Anyways, I thought it would be fun to post some pictures and memories from the trip over the next few weeks as I sift through the footage, stills, etc. And, if you’re bored (but not quite bored enough to explode undergarments), you can take a look at the ol’ blog. Unfortunately, the comments got wiped out a while back, but the posts are still there and most of the links (including the one for the Microsoft interview) all work. I’ll conclude this first post with the way I concluded the last post, summing up my trip, from August 2006:
If you ever get a chance to take a large roadtrip like this, do it. If you’re scared of motorcycles, don’t be…ride one at least once. If you don’t like Canadians (like some of my posters), start liking them…they’re nice. If you haven’t been to Alaska, go. If you haven’t seen the Grand Canyon in person, do it. If you used to enjoy photography but haven’t done it in a while, get out your camera and take it with you in the car tomorrow. If you can’t drive thousands of miles, drive a hundred and see where it takes you. I truly believe that I am a changed person because of this trip and I hope and wish that same type of experience for all of you. God has made an amazing world and it’s worth exploring. There’s more than just buildings and houses out there and I think I had started to forget that. I mean, just look at that map up there….Look how big this continent is. Crazy! Alright, I suppose That’s all I have to say. Thank you so much for following along on this trip. It was an incredible experience for me and you all were such an important part of that.

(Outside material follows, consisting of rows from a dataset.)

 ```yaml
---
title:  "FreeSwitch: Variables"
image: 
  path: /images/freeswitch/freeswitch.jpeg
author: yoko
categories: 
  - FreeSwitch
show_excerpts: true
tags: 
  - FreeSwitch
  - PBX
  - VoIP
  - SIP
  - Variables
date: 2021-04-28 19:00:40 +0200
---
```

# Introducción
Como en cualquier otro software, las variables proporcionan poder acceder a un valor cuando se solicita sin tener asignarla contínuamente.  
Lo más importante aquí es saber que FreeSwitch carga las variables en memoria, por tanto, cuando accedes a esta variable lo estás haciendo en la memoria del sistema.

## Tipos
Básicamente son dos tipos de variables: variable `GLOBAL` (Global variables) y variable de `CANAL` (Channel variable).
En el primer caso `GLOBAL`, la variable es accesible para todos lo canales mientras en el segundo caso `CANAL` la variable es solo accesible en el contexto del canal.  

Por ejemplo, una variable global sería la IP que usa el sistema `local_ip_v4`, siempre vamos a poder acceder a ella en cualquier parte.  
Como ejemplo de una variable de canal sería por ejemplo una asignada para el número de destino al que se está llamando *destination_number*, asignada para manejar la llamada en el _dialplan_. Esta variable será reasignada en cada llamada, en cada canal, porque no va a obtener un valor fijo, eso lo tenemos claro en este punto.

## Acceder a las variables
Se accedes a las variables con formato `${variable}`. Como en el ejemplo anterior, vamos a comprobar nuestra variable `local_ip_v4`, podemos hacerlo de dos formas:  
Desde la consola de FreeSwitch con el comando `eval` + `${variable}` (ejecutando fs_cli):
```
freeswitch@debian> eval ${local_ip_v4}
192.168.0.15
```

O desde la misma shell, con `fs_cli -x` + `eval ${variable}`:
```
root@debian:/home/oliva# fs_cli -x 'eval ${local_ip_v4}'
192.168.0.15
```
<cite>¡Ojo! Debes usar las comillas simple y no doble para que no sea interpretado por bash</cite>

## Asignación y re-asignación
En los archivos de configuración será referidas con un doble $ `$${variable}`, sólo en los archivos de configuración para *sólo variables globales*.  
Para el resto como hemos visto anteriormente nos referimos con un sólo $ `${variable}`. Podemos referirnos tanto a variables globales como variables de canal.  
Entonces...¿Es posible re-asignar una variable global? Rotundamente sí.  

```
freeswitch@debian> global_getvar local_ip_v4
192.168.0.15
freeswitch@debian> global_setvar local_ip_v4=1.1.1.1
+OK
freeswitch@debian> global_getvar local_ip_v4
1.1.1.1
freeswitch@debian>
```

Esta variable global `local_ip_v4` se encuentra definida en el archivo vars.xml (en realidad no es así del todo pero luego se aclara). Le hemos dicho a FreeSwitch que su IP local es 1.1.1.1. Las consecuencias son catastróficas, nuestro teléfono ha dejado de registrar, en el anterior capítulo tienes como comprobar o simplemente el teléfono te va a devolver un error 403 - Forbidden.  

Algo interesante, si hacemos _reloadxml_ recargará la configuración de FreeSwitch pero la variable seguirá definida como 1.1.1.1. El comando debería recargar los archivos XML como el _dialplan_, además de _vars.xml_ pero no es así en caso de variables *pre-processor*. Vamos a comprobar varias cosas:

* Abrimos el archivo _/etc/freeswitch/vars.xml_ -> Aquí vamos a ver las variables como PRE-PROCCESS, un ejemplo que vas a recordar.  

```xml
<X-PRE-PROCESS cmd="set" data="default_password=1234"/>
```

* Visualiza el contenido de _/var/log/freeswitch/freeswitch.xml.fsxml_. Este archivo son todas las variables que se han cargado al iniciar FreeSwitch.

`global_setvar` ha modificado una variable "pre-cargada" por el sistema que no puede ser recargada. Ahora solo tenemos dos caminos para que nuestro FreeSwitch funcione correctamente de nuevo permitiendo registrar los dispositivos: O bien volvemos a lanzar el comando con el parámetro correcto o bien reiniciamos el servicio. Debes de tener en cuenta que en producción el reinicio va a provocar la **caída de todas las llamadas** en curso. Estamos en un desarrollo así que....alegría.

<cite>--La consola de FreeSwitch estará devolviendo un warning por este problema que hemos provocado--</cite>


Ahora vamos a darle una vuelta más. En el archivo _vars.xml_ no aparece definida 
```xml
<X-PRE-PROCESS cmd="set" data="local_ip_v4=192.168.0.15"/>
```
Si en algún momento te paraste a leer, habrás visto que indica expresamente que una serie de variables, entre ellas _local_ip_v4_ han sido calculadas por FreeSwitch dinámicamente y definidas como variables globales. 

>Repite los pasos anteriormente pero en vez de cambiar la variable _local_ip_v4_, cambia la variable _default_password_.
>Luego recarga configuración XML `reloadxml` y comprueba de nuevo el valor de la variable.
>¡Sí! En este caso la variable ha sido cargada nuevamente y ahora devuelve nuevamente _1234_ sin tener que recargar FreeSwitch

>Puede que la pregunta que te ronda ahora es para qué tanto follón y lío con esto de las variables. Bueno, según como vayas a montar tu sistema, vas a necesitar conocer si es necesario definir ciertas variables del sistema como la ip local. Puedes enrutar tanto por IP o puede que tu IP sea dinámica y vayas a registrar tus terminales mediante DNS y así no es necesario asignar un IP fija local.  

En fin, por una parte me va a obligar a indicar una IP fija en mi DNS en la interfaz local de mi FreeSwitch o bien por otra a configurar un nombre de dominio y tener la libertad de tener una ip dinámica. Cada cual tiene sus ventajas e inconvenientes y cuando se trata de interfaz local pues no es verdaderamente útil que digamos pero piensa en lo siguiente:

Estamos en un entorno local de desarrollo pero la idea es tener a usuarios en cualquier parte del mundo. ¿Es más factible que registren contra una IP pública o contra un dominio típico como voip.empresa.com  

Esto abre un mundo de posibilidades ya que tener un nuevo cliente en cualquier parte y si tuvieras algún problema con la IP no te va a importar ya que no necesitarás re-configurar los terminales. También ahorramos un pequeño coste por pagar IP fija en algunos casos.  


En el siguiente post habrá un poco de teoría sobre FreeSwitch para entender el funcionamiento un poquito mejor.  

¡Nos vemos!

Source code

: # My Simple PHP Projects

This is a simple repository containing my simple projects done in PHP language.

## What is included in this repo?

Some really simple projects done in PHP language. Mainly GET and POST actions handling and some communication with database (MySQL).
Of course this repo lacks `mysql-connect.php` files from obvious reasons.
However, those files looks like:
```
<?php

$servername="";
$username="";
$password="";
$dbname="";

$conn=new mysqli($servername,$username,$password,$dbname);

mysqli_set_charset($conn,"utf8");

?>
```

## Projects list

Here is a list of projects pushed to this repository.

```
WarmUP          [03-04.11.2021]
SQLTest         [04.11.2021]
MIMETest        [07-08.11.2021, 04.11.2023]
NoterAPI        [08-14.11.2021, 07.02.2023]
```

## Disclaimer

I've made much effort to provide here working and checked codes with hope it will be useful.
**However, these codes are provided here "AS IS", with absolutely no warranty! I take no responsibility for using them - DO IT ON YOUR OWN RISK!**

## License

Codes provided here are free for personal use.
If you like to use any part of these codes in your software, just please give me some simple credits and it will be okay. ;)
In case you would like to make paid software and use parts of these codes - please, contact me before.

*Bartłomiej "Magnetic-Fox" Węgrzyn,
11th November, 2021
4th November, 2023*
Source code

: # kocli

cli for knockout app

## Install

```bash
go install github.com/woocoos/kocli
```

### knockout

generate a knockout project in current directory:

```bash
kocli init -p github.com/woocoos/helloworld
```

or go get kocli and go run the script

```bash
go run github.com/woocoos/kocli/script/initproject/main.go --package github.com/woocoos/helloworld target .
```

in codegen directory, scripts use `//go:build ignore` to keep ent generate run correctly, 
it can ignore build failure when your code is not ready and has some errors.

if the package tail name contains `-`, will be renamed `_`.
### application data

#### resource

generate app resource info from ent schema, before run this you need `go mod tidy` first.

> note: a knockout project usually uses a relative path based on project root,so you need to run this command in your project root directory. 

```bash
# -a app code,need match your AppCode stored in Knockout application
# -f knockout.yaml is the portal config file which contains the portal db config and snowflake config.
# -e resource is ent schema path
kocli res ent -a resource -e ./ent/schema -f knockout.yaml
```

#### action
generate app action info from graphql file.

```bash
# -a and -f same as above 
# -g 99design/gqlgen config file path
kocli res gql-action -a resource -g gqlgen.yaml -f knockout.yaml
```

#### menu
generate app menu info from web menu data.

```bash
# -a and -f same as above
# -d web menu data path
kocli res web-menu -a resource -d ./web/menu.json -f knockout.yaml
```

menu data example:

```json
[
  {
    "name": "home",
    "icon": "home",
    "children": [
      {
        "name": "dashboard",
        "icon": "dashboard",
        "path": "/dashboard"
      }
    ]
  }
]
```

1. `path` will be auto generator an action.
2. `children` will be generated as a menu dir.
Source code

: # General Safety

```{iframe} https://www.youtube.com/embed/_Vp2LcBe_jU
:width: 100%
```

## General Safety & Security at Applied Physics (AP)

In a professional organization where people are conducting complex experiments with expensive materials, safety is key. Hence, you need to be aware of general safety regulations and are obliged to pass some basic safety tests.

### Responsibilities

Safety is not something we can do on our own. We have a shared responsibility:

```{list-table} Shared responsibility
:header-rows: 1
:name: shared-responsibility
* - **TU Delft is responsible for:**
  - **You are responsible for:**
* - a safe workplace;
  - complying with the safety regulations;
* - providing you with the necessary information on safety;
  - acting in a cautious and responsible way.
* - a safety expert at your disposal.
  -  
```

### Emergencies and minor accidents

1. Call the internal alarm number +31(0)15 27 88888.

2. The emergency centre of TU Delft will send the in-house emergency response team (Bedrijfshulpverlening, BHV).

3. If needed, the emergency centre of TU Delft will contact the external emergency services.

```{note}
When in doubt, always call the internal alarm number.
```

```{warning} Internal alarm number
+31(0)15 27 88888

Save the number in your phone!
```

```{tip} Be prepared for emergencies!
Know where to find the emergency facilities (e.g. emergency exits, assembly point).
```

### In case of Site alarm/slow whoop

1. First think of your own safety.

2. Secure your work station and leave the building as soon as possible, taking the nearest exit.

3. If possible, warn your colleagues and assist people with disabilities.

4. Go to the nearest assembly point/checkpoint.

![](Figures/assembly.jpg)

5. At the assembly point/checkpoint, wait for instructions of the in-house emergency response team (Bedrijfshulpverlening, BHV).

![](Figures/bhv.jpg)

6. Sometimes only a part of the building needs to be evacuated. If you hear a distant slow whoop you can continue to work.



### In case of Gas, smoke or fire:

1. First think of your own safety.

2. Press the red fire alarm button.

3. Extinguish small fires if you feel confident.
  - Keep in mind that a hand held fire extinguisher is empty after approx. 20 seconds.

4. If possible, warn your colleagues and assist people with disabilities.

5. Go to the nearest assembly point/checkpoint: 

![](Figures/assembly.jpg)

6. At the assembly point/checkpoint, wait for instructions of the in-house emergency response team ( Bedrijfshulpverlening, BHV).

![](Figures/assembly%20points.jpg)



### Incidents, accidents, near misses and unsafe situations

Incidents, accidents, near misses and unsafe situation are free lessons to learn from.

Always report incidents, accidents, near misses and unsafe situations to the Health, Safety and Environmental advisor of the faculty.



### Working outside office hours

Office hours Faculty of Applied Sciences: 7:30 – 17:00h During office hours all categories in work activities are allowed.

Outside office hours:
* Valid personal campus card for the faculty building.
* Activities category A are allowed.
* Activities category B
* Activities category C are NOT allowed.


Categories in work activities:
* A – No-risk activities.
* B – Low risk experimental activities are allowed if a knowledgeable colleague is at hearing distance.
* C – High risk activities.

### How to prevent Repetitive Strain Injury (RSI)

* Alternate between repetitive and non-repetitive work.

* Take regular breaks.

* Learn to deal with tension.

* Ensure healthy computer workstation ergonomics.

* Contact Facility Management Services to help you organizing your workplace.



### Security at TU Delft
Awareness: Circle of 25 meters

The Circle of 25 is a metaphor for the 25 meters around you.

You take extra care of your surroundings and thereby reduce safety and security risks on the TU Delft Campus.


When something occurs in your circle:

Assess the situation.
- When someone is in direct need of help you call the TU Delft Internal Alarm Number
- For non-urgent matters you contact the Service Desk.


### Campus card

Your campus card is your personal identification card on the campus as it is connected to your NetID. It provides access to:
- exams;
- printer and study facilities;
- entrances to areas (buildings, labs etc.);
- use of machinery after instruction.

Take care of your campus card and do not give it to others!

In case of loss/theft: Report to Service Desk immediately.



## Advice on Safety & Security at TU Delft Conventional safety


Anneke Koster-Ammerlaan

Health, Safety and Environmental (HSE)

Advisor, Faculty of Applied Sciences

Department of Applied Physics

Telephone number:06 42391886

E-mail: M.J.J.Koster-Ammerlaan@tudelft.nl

Thanks again, and happy travels to you all.
I’ve long taken notes at church with the thought that one day I might go back and review the things I learned. For a little while I even went so far as to take pictures of my notes at the end of church. In all the years I’ve done this I have never, not once, gone back through my notes. So, while I think note-taking is a good practice and I will continue doing it, I was thinking today that I want to start writing down a small summary of what struck me from the sermon. In a way, I suppose this will serve as a small journal of what I hear from God on any given Sunday…what points from a sermon (even if it’s not really the main thrust of what the pastor is talking about) God causes to resonate and stick. Today is Sunday, so here goes:
The thing I learned today came from a verse that was up on the screen during one of the songs…it actually really wasn’t part of the sermon at all. (Sorry, Matt…I really liked the sermon, too.) Hosea 10:12: “Sow righteousness for yourselves, reap the fruit of unfailing love, and break up your unplowed ground; for it is time to seek the Lord, until he comes and showers his righteousness on you.” Sowing doesn’t sound too bad. Reaping fruit sounds great. Plowing the hard soil of my heart to make for good dirt for God to sow righteousness into sounds…hard. I sense the need for my heart to be tilled but I don’t know how to approach that…or at least that’s what I tell myself, because it’s easier to say “I don’t know how!” than to say “It’s hard and I’m lazy and like comfort!” When we want to get into physical shape, what do we do? We choose action over inaction, to produce a desired result…a result that makes struggle and discomfort worthwhile. We wake up early or stay up late and do the things we know we have to, even when they are hard and uncomfortable, because we are certain of the good outcome. So why would spiritual growth be any different? Plowing a hard heart means breaking up the dry, unfruitful dirt and turning its world upside down. The seed is ready to be sewn…it’s all around me, in God’s Word, in sermons, in conversations with friends and family, in stirrings of the Spirit in my heart. The promise is there, that when the seed is sewn into a good, receptive heart, it will result in the kind of fruit I desire…that God desires for me. I need to plow my heart-dirt of its laziness. I need to choose action over inaction…waking up early to study and pray rather than staying in bed, because that’s easier and more comfortable. And I need to do these things out of a certainty that the result is worth it.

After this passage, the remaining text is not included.